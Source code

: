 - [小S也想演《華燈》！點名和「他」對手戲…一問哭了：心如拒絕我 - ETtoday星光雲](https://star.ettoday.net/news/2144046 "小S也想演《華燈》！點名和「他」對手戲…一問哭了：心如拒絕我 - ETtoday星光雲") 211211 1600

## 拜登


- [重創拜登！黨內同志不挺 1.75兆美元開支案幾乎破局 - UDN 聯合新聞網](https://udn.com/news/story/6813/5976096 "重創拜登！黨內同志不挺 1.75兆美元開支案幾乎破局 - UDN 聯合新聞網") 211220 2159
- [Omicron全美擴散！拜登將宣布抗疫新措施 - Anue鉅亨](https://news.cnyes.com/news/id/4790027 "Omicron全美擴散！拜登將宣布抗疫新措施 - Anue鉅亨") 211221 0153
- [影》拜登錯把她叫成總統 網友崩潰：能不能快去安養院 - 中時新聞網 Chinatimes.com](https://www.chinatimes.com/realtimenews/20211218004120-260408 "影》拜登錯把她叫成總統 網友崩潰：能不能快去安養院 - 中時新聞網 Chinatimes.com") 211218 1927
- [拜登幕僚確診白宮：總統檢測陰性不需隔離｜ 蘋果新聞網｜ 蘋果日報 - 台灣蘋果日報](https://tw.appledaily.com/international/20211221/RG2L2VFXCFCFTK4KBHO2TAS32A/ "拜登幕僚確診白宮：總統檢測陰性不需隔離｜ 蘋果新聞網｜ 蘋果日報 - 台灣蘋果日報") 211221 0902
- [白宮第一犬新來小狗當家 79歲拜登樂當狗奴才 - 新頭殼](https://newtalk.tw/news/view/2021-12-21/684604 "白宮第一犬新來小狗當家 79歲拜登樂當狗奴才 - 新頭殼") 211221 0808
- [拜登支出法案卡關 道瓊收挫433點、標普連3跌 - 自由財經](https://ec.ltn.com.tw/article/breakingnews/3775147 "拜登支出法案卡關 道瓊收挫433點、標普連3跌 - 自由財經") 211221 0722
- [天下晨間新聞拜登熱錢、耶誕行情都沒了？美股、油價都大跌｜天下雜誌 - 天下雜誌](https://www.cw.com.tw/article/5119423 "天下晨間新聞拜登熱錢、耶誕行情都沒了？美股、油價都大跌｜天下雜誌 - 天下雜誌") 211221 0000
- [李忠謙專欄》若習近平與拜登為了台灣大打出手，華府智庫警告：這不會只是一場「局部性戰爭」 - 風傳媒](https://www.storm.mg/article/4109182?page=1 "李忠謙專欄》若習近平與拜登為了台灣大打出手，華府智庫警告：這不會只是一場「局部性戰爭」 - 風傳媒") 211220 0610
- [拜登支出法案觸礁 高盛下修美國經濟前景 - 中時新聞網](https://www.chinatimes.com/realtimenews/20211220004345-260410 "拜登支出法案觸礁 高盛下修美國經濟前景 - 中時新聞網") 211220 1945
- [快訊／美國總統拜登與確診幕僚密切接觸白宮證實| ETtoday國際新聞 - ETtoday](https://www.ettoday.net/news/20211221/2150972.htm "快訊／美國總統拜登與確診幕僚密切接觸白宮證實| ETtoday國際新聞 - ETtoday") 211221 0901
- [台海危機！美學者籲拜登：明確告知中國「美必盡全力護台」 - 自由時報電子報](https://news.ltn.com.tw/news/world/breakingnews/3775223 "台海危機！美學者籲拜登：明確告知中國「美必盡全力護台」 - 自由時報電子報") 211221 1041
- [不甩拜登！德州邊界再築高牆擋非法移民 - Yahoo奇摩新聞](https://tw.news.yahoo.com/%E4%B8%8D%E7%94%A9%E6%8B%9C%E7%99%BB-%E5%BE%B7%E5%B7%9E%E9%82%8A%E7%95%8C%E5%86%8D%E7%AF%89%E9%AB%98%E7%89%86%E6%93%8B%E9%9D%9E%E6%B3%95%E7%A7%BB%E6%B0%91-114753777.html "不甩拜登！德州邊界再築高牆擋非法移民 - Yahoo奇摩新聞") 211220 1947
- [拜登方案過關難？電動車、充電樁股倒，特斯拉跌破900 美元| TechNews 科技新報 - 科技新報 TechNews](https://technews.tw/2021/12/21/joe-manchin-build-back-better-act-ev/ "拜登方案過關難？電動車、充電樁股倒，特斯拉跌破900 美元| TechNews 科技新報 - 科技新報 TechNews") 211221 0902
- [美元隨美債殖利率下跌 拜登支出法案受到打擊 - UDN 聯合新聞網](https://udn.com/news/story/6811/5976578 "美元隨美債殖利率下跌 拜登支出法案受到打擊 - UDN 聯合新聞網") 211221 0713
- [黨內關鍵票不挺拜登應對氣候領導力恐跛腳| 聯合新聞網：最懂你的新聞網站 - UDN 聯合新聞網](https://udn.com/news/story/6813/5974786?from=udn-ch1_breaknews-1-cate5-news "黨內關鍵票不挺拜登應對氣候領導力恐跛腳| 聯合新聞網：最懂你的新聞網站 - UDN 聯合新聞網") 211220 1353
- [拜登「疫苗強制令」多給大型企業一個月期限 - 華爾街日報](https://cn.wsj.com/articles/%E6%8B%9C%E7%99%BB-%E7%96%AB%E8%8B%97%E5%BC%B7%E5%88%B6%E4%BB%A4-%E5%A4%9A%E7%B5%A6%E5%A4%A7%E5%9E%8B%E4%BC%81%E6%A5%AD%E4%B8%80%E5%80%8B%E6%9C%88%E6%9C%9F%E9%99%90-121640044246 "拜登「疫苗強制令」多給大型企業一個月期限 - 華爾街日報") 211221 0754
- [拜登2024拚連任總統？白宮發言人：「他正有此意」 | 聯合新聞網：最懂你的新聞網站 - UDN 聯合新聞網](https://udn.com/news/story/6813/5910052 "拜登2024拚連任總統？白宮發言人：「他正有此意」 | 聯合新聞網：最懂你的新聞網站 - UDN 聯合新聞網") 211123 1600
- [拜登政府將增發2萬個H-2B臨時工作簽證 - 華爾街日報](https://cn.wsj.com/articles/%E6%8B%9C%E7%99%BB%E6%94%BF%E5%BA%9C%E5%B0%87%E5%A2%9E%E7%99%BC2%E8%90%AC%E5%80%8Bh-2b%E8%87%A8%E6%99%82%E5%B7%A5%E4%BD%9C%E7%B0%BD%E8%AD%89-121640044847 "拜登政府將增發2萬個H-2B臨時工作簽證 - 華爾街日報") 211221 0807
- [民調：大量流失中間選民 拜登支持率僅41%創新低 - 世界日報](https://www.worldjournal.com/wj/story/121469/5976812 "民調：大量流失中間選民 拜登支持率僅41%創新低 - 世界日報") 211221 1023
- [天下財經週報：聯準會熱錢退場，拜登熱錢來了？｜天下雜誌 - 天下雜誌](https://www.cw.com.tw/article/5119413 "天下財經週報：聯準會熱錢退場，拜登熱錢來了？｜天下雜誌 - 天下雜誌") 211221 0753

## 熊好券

[Exercise brief] Your answer should be the lines above, from the line containing "- [重創拜登！黨內同志不挺 1.75兆美元開支案幾乎破局" up to and including the line containing "- [美元隨美債殖利率下跌 拜登支出法案受到打擊", reproduced exactly and with nothing else.

[Output of the task]
- [重創拜登！黨內同志不挺 1.75兆美元開支案幾乎破局 - UDN 聯合新聞網](https://udn.com/news/story/6813/5976096 "重創拜登！黨內同志不挺 1.75兆美元開支案幾乎破局 - UDN 聯合新聞網") 211220 2159
- [Omicron全美擴散！拜登將宣布抗疫新措施 - Anue鉅亨](https://news.cnyes.com/news/id/4790027 "Omicron全美擴散！拜登將宣布抗疫新措施 - Anue鉅亨") 211221 0153
- [影》拜登錯把她叫成總統 網友崩潰：能不能快去安養院 - 中時新聞網 Chinatimes.com](https://www.chinatimes.com/realtimenews/20211218004120-260408 "影》拜登錯把她叫成總統 網友崩潰：能不能快去安養院 - 中時新聞網 Chinatimes.com") 211218 1927
- [拜登幕僚確診白宮：總統檢測陰性不需隔離｜ 蘋果新聞網｜ 蘋果日報 - 台灣蘋果日報](https://tw.appledaily.com/international/20211221/RG2L2VFXCFCFTK4KBHO2TAS32A/ "拜登幕僚確診白宮：總統檢測陰性不需隔離｜ 蘋果新聞網｜ 蘋果日報 - 台灣蘋果日報") 211221 0902
- [白宮第一犬新來小狗當家 79歲拜登樂當狗奴才 - 新頭殼](https://newtalk.tw/news/view/2021-12-21/684604 "白宮第一犬新來小狗當家 79歲拜登樂當狗奴才 - 新頭殼") 211221 0808
- [拜登支出法案卡關 道瓊收挫433點、標普連3跌 - 自由財經](https://ec.ltn.com.tw/article/breakingnews/3775147 "拜登支出法案卡關 道瓊收挫433點、標普連3跌 - 自由財經") 211221 0722
- [天下晨間新聞拜登熱錢、耶誕行情都沒了？美股、油價都大跌｜天下雜誌 - 天下雜誌](https://www.cw.com.tw/article/5119423 "天下晨間新聞拜登熱錢、耶誕行情都沒了？美股、油價都大跌｜天下雜誌 - 天下雜誌") 211221 0000
- [李忠謙專欄》若習近平與拜登為了台灣大打出手，華府智庫警告：這不會只是一場「局部性戰爭」 - 風傳媒](https://www.storm.mg/article/4109182?page=1 "李忠謙專欄》若習近平與拜登為了台灣大打出手，華府智庫警告：這不會只是一場「局部性戰爭」 - 風傳媒") 211220 0610
- [拜登支出法案觸礁 高盛下修美國經濟前景 - 中時新聞網](https://www.chinatimes.com/realtimenews/20211220004345-260410 "拜登支出法案觸礁 高盛下修美國經濟前景 - 中時新聞網") 211220 1945
- [快訊／美國總統拜登與確診幕僚密切接觸白宮證實| ETtoday國際新聞 - ETtoday](https://www.ettoday.net/news/20211221/2150972.htm "快訊／美國總統拜登與確診幕僚密切接觸白宮證實| ETtoday國際新聞 - ETtoday") 211221 0901
- [台海危機！美學者籲拜登：明確告知中國「美必盡全力護台」 - 自由時報電子報](https://news.ltn.com.tw/news/world/breakingnews/3775223 "台海危機！美學者籲拜登：明確告知中國「美必盡全力護台」 - 自由時報電子報") 211221 1041
- [不甩拜登！德州邊界再築高牆擋非法移民 - Yahoo奇摩新聞](https://tw.news.yahoo.com/%E4%B8%8D%E7%94%A9%E6%8B%9C%E7%99%BB-%E5%BE%B7%E5%B7%9E%E9%82%8A%E7%95%8C%E5%86%8D%E7%AF%89%E9%AB%98%E7%89%86%E6%93%8B%E9%9D%9E%E6%B3%95%E7%A7%BB%E6%B0%91-114753777.html "不甩拜登！德州邊界再築高牆擋非法移民 - Yahoo奇摩新聞") 211220 1947
- [拜登方案過關難？電動車、充電樁股倒，特斯拉跌破900 美元| TechNews 科技新報 - 科技新報 TechNews](https://technews.tw/2021/12/21/joe-manchin-build-back-better-act-ev/ "拜登方案過關難？電動車、充電樁股倒，特斯拉跌破900 美元| TechNews 科技新報 - 科技新報 TechNews") 211221 0902
- [美元隨美債殖利率下跌 拜登支出法案受到打擊 - UDN 聯合新聞網](https://udn.com/news/story/6811/5976578 "美元隨美債殖利率下跌 拜登支出法案受到打擊 - UDN 聯合新聞網") 211221 0713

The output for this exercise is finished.